### Data extract ###
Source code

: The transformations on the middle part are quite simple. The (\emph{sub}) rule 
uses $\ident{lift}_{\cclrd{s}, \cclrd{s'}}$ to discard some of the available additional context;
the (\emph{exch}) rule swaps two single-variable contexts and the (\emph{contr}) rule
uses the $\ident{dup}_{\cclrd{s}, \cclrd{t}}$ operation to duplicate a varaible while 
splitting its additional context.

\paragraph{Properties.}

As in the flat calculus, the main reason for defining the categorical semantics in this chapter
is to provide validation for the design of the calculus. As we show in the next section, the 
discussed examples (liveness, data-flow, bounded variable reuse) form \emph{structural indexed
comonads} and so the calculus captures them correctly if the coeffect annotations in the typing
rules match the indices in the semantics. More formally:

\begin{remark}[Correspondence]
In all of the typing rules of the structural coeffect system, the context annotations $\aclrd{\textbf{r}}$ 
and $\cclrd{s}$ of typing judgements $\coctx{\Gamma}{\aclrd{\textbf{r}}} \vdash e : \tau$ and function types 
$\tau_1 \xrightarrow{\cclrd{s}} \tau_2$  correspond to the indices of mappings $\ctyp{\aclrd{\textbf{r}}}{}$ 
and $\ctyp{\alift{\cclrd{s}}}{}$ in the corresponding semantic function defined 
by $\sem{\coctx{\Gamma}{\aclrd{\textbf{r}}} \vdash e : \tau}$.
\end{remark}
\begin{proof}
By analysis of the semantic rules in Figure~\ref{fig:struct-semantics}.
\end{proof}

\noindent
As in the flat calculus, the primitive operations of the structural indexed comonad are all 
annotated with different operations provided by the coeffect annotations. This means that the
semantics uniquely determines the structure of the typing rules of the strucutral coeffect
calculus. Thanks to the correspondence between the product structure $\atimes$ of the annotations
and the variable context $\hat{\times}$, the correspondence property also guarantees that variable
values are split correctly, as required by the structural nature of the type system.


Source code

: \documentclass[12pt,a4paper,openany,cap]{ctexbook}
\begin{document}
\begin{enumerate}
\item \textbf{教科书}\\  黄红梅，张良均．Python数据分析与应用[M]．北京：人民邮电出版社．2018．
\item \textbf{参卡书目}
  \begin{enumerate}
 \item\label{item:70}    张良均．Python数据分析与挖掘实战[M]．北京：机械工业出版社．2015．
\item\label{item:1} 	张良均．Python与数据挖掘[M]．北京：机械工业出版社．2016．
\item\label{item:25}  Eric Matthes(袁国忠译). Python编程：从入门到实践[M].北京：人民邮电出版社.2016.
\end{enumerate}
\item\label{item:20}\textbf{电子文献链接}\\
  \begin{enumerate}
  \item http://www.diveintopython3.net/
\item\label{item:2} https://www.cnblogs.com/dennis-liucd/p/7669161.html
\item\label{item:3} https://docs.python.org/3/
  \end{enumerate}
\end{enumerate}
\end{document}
###
## Task prompt
All that should appear in the response is the run of lines from the first line of the entries through the line containing "and the variable", copied exactly.

## The answer
Source code

: The transformations on the middle part are quite simple. The (\emph{sub}) rule 
uses $\ident{lift}_{\cclrd{s}, \cclrd{s'}}$ to discard some of the available additional context;
the (\emph{exch}) rule swaps two single-variable contexts and the (\emph{contr}) rule
uses the $\ident{dup}_{\cclrd{s}, \cclrd{t}}$ operation to duplicate a varaible while 
splitting its additional context.

\paragraph{Properties.}

As in the flat calculus, the main reason for defining the categorical semantics in this chapter
is to provide validation for the design of the calculus. As we show in the next section, the 
discussed examples (liveness, data-flow, bounded variable reuse) form \emph{structural indexed
comonads} and so the calculus captures them correctly if the coeffect annotations in the typing
rules match the indices in the semantics. More formally:

\begin{remark}[Correspondence]
In all of the typing rules of the structural coeffect system, the context annotations $\aclrd{\textbf{r}}$ 
and $\cclrd{s}$ of typing judgements $\coctx{\Gamma}{\aclrd{\textbf{r}}} \vdash e : \tau$ and function types 
$\tau_1 \xrightarrow{\cclrd{s}} \tau_2$  correspond to the indices of mappings $\ctyp{\aclrd{\textbf{r}}}{}$ 
and $\ctyp{\alift{\cclrd{s}}}{}$ in the corresponding semantic function defined 
by $\sem{\coctx{\Gamma}{\aclrd{\textbf{r}}} \vdash e : \tau}$.
\end{remark}
\begin{proof}
By analysis of the semantic rules in Figure~\ref{fig:struct-semantics}.
\end{proof}

\noindent
As in the flat calculus, the primitive operations of the structural indexed comonad are all 
annotated with different operations provided by the coeffect annotations. This means that the
semantics uniquely determines the structure of the typing rules of the strucutral coeffect
calculus. Thanks to the correspondence between the product structure $\atimes$ of the annotations
and the variable context $\hat{\times}$, the correspondence property also guarantees that variable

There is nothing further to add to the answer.